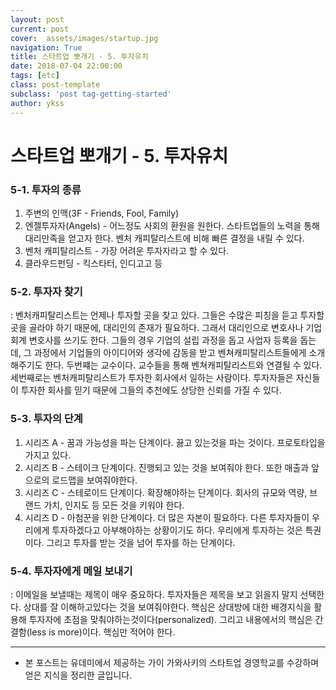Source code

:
 ```yaml
---
layout: post
current: post
cover:  assets/images/startup.jpg
navigation: True
title: 스타트업 뽀개기 - 5. 투자유치
date: 2018-07-04 22:00:00
tags: [etc]
class: post-template
subclass: 'post tag-getting-started'
author: ykss
---
```


# 스타트업 뽀개기 - 5. 투자유치

### 5-1. 투자의 종류
1. 주변의 인맥(3F - Friends, Fool, Family)
2. 엔젤투자자(Angels) - 어느정도 사회의 환원을 원한다. 스타트업들의 노력을 통해 대리만족을 얻고자 한다. 벤처 캐피탈리스트에 비해 빠른 결정을 내릴 수 있다.
3. 벤처 캐피탈리스트 - 가장 어려운 투자자라고 할 수 있다.
4. 클라우드펀딩 - 킥스타터, 인디고고 등

### 5-2. 투자자 찾기
: 벤처캐피탈리스트는 언제나 투자할 곳을 찾고 있다. 그들은 수많은 피칭을 듣고 투자할 곳을 골라야 하기 때문에, 대리인의 존재가 필요하다. 그래서 대리인으로 변호사나 기업 회계 변호사를 쓰기도 한다. 그들의 경우 기업의 설립 과정을 돕고 사업자 등록을 돕는데, 그 과정에서 기업들의 아이디어와 생각에 감동을 받고 벤쳐캐피탈리스트들에게 소개해주기도 한다. 두번쨰는 교수이다. 교수들을 통해 벤쳐캐피탈리스트와 연결될 수 있다. 세번째로는 벤처캐피탈리스트가 투자한 회사에서 일하는 사람이다. 투자자들은 자신들이 투자한 회사를 믿기 때문에 그들의 추천에도 상당한 신뢰를 가질 수 있다.

### 5-3. 투자의 단계
1. 시리즈 A - 꿈과 가능성을 파는 단계이다. 끓고 있는것을 파는 것이다. 프로토타입을 가지고 있다.
2. 시리즈 B - 스테이크 단계이다. 진행되고 있는 것을 보여줘야 한다. 또한 매출과 앞으로의 로드맵을 보여줘야한다.
3. 시리즈 C - 스테로이드 단계이다. 확장해야하는 단계이다. 회사의 규모와 역량, 브랜드 가치, 인지도 등 모든 것을 키워야 한다. 
4. 시리즈 D - 아첨꾼을 위한 단계이다. 더 많은 자본이 필요하다. 다른 투자자들이 우리에게 투자하겠다고 아부해야하는 상황이기도 하다. 우리에게 투자하는 것은 특권이다. 그리고 투자를 받는 것을 넘어 투자를 하는 단계이다.

### 5-4. 투자자에게 메일 보내기
: 이메일을 보낼때는 제목이 매우 중요하다. 투자자들은 제목을 보고 읽을지 말지 선택한다. 상대를 잘 이해하고있다는 것을 보여줘야한다. 핵심은 상대방에 대한 배경지식을 활용해 투자자에 초점을 맞춰야하는것이다(personalized). 그리고 내용에서의 핵심은 간결함(less is more)이다. 핵심만 적어야 한다.

-------------

* 본 포스트는 유데미에서 제공하는 가이 가와사키의 스타트업 경영학교를 수강하며 얻은 지식을 정리한 글입니다.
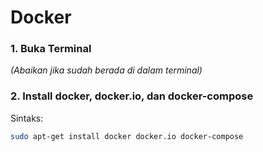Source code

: # Docker

### 1. Buka Terminal

*(Abaikan jika sudah berada di dalam terminal)*

### 2. Install docker, docker.io, dan docker-compose

Sintaks:

```bash
sudo apt-get install docker docker.io docker-compose
```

+++++

Every line of the material above should be repeated exactly, except for the pictures.

> **YOUR SOLUTION**
Source code

:
 ```yaml
---
layout: post
current: post
cover:  assets/images/startup.jpg
navigation: True
title: 스타트업 뽀개기 - 5. 투자유치
date: 2018-07-04 22:00:00
tags: [etc]
class: post-template
subclass: 'post tag-getting-started'
author: ykss
---
```


# 스타트업 뽀개기 - 5. 투자유치

### 5-1. 투자의 종류
1. 주변의 인맥(3F - Friends, Fool, Family)
2. 엔젤투자자(Angels) - 어느정도 사회의 환원을 원한다. 스타트업들의 노력을 통해 대리만족을 얻고자 한다. 벤처 캐피탈리스트에 비해 빠른 결정을 내릴 수 있다.
3. 벤처 캐피탈리스트 - 가장 어려운 투자자라고 할 수 있다.
4. 클라우드펀딩 - 킥스타터, 인디고고 등

### 5-2. 투자자 찾기
: 벤처캐피탈리스트는 언제나 투자할 곳을 찾고 있다. 그들은 수많은 피칭을 듣고 투자할 곳을 골라야 하기 때문에, 대리인의 존재가 필요하다. 그래서 대리인으로 변호사나 기업 회계 변호사를 쓰기도 한다. 그들의 경우 기업의 설립 과정을 돕고 사업자 등록을 돕는데, 그 과정에서 기업들의 아이디어와 생각에 감동을 받고 벤쳐캐피탈리스트들에게 소개해주기도 한다. 두번쨰는 교수이다. 교수들을 통해 벤쳐캐피탈리스트와 연결될 수 있다. 세번째로는 벤처캐피탈리스트가 투자한 회사에서 일하는 사람이다. 투자자들은 자신들이 투자한 회사를 믿기 때문에 그들의 추천에도 상당한 신뢰를 가질 수 있다.

### 5-3. 투자의 단계
1. 시리즈 A - 꿈과 가능성을 파는 단계이다. 끓고 있는것을 파는 것이다. 프로토타입을 가지고 있다.
2. 시리즈 B - 스테이크 단계이다. 진행되고 있는 것을 보여줘야 한다. 또한 매출과 앞으로의 로드맵을 보여줘야한다.
3. 시리즈 C - 스테로이드 단계이다. 확장해야하는 단계이다. 회사의 규모와 역량, 브랜드 가치, 인지도 등 모든 것을 키워야 한다. 
4. 시리즈 D - 아첨꾼을 위한 단계이다. 더 많은 자본이 필요하다. 다른 투자자들이 우리에게 투자하겠다고 아부해야하는 상황이기도 하다. 우리에게 투자하는 것은 특권이다. 그리고 투자를 받는 것을 넘어 투자를 하는 단계이다.

### 5-4. 투자자에게 메일 보내기
: 이메일을 보낼때는 제목이 매우 중요하다. 투자자들은 제목을 보고 읽을지 말지 선택한다. 상대를 잘 이해하고있다는 것을 보여줘야한다. 핵심은 상대방에 대한 배경지식을 활용해 투자자에 초점을 맞춰야하는것이다(personalized). 그리고 내용에서의 핵심은 간결함(less is more)이다. 핵심만 적어야 한다.

-------------

* 본 포스트는 유데미에서 제공하는 가이 가와사키의 스타트업 경영학교를 수강하며 얻은 지식을 정리한 글입니다.
Source code

: # Docker

### 1. Buka Terminal

*(Abaikan jika sudah berada di dalam terminal)*

### 2. Install docker, docker.io, dan docker-compose

Sintaks:

```bash
sudo apt-get install docker docker.io docker-compose
```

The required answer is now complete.